**What the exercise asks**: The reply to the records below should contain exactly the lines from the line with "and relation to" through the line with "As an integrability", and nothing besides.

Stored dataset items
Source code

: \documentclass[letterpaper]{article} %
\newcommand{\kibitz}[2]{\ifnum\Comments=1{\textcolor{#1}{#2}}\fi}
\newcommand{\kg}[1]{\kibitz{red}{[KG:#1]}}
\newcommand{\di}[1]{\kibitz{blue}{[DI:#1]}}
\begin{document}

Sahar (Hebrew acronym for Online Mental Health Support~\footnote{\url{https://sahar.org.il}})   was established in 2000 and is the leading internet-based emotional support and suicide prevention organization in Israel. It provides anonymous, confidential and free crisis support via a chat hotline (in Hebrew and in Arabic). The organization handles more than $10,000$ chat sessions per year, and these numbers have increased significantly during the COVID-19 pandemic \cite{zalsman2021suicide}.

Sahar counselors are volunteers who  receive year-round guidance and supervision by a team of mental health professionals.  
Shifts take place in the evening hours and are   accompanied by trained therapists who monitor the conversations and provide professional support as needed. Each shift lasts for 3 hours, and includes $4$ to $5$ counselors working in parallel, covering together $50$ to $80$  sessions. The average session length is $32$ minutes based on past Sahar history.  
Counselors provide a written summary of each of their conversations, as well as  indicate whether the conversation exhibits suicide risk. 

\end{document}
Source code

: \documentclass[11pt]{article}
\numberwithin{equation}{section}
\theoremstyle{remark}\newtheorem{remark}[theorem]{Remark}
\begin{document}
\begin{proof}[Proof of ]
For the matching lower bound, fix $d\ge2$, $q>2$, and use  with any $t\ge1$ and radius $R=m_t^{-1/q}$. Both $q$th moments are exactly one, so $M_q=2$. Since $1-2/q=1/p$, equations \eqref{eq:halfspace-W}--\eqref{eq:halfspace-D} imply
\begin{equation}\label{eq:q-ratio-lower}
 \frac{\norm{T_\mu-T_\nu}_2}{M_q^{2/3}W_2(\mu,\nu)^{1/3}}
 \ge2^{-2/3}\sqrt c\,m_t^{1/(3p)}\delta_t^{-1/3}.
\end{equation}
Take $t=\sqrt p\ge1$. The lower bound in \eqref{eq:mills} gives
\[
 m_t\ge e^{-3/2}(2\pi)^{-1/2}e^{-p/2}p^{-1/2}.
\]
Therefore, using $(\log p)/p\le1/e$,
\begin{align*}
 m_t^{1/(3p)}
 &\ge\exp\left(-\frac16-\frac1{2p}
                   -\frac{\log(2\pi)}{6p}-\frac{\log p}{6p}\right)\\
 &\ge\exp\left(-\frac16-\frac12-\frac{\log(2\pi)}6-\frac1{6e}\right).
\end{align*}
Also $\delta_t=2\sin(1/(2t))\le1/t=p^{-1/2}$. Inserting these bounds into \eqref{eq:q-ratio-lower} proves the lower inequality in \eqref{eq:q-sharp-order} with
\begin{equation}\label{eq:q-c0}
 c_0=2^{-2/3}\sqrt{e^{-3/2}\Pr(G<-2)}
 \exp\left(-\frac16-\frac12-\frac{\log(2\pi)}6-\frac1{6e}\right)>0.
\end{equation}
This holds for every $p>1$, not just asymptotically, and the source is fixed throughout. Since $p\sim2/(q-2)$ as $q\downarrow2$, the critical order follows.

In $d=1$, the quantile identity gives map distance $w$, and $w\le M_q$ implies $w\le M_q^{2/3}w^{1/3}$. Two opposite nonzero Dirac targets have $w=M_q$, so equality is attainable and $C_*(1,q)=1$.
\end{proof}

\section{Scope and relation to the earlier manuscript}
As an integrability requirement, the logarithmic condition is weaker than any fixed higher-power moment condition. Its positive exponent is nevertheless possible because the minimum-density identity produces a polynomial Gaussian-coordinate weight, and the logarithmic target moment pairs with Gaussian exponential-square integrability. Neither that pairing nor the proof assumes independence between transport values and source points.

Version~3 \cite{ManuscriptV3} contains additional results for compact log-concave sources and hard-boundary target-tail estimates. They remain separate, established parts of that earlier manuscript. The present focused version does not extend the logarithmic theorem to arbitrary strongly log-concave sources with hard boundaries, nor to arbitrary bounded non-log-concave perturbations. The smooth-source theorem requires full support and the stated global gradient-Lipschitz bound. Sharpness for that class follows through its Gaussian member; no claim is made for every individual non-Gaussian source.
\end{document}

**Task response**:
\section{Scope and relation to the earlier manuscript}
As an integrability requirement, the logarithmic condition is weaker than any fixed higher-power moment condition. Its positive exponent is nevertheless possible because the minimum-density identity produces a polynomial Gaussian-coordinate weight, and the logarithmic target moment pairs with Gaussian exponential-square integrability. Neither that pairing nor the proof assumes independence between transport values and source points.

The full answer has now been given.